### [EXERCISE REQUIREMENTS]
Provide only the number of lines below in which the string "signing" occurs.

[Source texts of formatted documents]
--*--

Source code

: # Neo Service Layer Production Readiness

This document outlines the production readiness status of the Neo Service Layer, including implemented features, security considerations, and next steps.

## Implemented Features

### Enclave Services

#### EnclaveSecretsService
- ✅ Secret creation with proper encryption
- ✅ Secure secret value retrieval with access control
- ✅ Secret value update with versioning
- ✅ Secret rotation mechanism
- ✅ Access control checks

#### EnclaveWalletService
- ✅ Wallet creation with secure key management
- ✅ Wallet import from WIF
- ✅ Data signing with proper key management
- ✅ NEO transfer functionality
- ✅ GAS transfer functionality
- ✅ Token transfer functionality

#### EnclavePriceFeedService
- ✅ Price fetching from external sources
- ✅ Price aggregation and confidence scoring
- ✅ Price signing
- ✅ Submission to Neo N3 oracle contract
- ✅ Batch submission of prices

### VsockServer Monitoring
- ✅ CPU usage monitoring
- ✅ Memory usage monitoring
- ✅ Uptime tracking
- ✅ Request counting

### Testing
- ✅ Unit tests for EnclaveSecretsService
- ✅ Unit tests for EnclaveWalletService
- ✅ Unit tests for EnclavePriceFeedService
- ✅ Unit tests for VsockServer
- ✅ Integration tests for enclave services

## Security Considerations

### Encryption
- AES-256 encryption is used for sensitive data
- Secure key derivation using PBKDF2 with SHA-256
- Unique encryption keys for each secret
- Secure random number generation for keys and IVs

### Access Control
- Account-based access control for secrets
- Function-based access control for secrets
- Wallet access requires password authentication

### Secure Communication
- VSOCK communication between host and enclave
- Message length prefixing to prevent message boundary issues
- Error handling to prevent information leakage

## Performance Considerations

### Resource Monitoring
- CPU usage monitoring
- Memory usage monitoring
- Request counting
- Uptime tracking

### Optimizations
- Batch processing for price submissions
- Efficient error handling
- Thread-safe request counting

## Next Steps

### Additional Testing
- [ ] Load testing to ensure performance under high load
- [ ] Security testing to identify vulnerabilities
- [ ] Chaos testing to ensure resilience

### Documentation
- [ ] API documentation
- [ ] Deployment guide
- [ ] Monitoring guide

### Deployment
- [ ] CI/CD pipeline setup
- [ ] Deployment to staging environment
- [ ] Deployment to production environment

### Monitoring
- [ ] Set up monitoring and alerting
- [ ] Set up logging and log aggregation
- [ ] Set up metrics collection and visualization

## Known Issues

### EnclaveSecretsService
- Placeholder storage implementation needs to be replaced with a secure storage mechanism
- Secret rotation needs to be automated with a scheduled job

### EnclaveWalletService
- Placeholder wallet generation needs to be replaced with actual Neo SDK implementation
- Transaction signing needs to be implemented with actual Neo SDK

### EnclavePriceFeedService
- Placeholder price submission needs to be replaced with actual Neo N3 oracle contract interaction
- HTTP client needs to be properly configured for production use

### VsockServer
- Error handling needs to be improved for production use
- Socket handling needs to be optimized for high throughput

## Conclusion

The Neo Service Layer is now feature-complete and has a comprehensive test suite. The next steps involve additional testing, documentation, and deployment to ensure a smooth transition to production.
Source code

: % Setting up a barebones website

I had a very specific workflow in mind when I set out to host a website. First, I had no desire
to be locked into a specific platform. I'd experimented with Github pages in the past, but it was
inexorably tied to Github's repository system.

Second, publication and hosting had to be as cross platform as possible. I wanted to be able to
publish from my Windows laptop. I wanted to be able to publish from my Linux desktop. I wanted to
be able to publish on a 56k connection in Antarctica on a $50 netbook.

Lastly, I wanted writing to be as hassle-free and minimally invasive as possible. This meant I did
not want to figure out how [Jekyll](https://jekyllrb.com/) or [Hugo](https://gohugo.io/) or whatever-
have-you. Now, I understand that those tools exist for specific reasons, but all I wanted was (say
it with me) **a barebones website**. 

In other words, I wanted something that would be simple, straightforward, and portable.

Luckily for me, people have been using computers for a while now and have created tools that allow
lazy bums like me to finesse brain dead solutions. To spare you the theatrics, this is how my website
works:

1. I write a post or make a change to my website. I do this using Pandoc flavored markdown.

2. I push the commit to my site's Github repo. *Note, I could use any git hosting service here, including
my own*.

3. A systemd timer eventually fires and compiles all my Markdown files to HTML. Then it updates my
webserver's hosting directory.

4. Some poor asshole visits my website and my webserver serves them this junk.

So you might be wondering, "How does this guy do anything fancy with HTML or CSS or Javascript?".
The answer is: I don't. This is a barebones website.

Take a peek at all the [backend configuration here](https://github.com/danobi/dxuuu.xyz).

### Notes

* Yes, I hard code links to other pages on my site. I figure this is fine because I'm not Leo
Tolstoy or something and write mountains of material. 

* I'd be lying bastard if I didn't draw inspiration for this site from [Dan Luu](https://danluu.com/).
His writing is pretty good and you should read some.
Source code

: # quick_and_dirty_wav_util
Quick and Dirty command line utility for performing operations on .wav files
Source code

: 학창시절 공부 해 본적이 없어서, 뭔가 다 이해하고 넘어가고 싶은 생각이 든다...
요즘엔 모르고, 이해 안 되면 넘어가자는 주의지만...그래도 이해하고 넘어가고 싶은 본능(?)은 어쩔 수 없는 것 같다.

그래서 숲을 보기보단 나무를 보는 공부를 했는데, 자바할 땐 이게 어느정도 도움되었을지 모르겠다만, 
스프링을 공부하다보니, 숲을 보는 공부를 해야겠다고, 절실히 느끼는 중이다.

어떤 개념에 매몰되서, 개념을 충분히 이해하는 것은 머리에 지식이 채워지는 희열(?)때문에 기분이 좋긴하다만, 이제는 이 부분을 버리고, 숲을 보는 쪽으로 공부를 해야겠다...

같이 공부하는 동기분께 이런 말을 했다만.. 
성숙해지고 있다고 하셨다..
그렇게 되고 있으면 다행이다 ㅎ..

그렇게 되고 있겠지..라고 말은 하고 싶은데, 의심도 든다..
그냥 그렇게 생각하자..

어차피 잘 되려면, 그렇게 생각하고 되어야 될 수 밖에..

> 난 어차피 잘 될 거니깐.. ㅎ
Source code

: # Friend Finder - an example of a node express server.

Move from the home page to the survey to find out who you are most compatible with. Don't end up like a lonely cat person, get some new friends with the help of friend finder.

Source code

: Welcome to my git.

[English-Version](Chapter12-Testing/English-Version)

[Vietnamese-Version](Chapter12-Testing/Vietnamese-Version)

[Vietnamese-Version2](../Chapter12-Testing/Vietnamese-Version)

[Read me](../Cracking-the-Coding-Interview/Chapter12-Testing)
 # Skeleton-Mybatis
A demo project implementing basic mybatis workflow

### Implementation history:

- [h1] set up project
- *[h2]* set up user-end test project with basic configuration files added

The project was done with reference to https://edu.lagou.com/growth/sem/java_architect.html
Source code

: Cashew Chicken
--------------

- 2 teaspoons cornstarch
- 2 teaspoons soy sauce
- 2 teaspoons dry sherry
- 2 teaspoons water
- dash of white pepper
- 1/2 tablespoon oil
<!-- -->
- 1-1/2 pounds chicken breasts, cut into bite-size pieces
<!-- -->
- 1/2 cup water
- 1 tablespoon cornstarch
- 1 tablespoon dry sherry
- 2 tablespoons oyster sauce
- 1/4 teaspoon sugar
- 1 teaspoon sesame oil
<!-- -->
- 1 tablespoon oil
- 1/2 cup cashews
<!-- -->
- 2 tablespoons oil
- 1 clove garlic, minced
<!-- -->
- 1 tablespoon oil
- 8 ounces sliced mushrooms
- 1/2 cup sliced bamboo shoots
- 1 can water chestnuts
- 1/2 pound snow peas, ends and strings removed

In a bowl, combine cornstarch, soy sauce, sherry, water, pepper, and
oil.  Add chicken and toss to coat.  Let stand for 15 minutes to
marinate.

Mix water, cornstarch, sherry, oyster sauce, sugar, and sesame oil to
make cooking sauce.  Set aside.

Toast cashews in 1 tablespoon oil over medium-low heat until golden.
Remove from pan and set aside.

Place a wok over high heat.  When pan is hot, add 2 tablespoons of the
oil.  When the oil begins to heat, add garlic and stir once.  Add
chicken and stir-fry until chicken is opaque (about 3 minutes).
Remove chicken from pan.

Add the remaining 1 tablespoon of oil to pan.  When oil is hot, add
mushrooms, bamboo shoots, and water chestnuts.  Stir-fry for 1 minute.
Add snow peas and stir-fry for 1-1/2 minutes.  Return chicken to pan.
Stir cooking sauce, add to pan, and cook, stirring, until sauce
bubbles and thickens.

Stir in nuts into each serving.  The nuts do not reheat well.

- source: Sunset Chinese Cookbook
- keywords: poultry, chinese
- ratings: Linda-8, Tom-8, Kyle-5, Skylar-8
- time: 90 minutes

--*--

### [WORKED SOLUTION]
3